Decisions to alter or halt practice and competition will be based on the following scenarios:

  • Green/Green and Green/Orange: Team continues with normal practice and competition.
  • Orange/Orange and Orange/Red: Team must proceed with caution and enhance COVID-19 prevention (alter practice and meeting schedule, consider viability of continuing with scheduled competition).
  • Red/Red: Team must stop regular practice and competition for a minimum of seven days and reassess metrics until improved.

All COVID-19 positive student-athletes will undergo comprehensive cardiac testing to include labs and biomarkers, ECG, Echocardiogram and a Cardiac MRI, according to the release. Following cardiac evaluation, student-athletes must receive clearance from a cardiologist designated by the university for the primary purpose of cardiac clearance for COVID-19 positive student-athletes. The earliest a student-athlete can return to game competition is 21 days following a COVID-19 positive diagnosis.

The 14 colleges in the Big Ten also will establish a cardiac registry in an effort to examine the effects on COVID-19 positive student-athletes. The registry and associated data will attempt to answer many of the unknowns regarding the cardiac manifestations in COVID-19 positive elite athletes. 

All Big Ten sports will eventually require testing protocols before resuming competition, the conference said.
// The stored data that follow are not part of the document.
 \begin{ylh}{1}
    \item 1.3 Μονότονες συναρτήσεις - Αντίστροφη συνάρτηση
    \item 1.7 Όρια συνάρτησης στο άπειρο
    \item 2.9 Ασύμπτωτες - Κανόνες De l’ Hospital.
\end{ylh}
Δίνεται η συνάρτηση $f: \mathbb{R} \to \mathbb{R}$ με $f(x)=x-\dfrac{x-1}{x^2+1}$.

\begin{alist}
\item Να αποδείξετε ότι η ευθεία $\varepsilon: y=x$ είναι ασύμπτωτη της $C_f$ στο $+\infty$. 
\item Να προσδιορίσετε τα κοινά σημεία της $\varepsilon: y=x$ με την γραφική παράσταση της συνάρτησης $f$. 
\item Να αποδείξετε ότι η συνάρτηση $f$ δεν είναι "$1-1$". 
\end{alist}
The Big Ten plans to soon have updates on other fall sports as well as winter sports.

OSU Director of Athletics Gene Smith said in a statement from the university that he was pleased and grateful the decision to play football was made.
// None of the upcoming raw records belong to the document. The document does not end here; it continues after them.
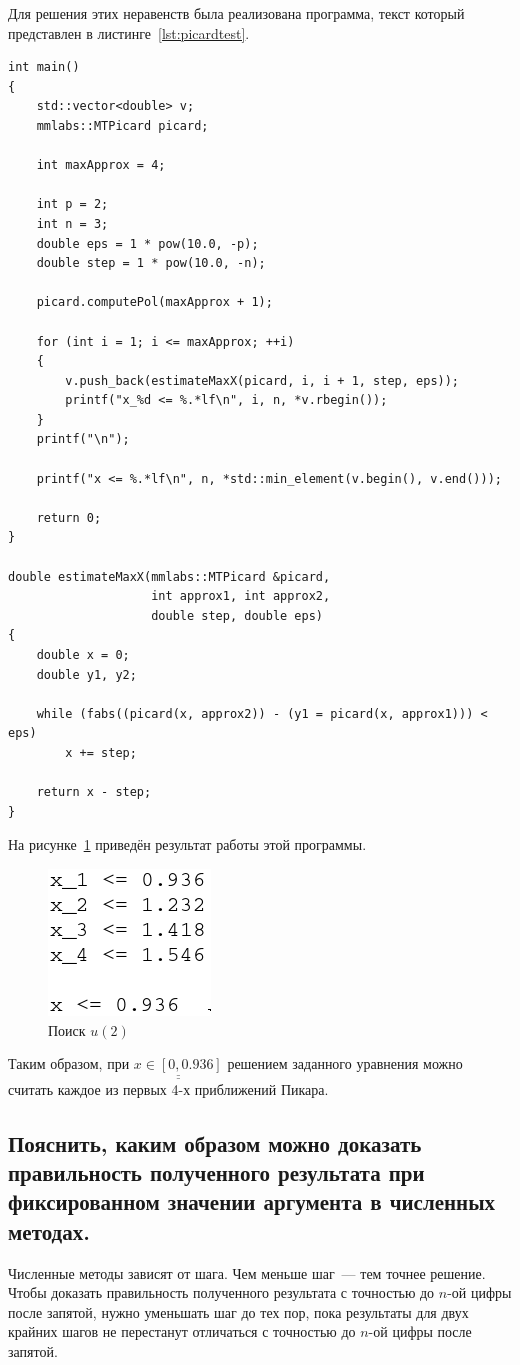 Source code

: Для решения этих неравенств была реализована программа, текст который представлен в листинге~\ref{lst:picardtest}.
\begin{lstlisting}[caption={Поиск интервалов},label={lst:picardtest}]
int main()
{
    std::vector<double> v;
    mmlabs::MTPicard picard;

    int maxApprox = 4;

    int p = 2;
    int n = 3;
    double eps = 1 * pow(10.0, -p);
    double step = 1 * pow(10.0, -n);

    picard.computePol(maxApprox + 1);

    for (int i = 1; i <= maxApprox; ++i)
    {
        v.push_back(estimateMaxX(picard, i, i + 1, step, eps));
        printf("x_%d <= %.*lf\n", i, n, *v.rbegin());
    }
    printf("\n");

    printf("x <= %.*lf\n", n, *std::min_element(v.begin(), v.end()));

    return 0;
}

double estimateMaxX(mmlabs::MTPicard &picard,
                    int approx1, int approx2,
                    double step, double eps)
{
    double x = 0;
    double y1, y2;

    while (fabs((picard(x, approx2)) - (y1 = picard(x, approx1))) < eps)
        x += step;

    return x - step;
}
\end{lstlisting}

На рисунке~\ref{img:answer1} приведён результат работы этой программы.
\begin{figure}[H]
    \centering
    \caption{Поиск $u(2)$}\label{img:answer1}
    \includegraphics[scale=0.5]{images/picard_test.png}
\end{figure}

Таким образом, при $\underline{\underline{x \in [0, 0.936]}}$ решением заданного уравнения можно считать каждое из первых 4-х приближений Пикара.

\subsection{Пояснить, каким образом можно доказать правильность полученного результата при фиксированном значении аргумента в численных методах.}\label{ans2}
Численные методы зависят от шага. Чем меньше шаг~--- тем точнее решение. Чтобы доказать правильность полученного результата с точностью до $n$-ой цифры после запятой, нужно уменьшать шаг до тех пор, пока результаты для двух крайних шагов не перестанут отличаться с точностью до $n$-ой цифры после запятой.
"What makes me so confident that we’ve landed on the right decision is the process that we went through to get here, guided by the Big Ten Return to Competition Task Force," Smith said in the statement. "They did a thorough and exhaustive job with one guiding principle in mind: the safety and well-being of our student-athletes."

Ohio State head football coach Ryan Day said in the statement it was a good day for the football program, and the result of hard work from the conference and OSU leadership.

"The expertise and recommendations of the task force will allow the teams to get back on the field with the health, safety and well-being of our players as the No. 1 priority," Day said in the statement. "I want to thank the state of Ohio and Buckeye Nation for the unwavering support that means so much to us. I am thrilled our fans will get a chance to see what I see every day, a team that will represent them on and off the field in the best way possible."

Ohio Attorney General Dave Yost released a statement supporting the decision.

"While it took longer than I wanted, the decision to allow sports again at The Ohio State University and other member universities is the correct one," Yost said in the statement. "This was always about fairness and being equitable in the agreement between the conference and the universities. Going forward it’s my hope that the future of the Big Ten is always fought on the field and not in the courtroom."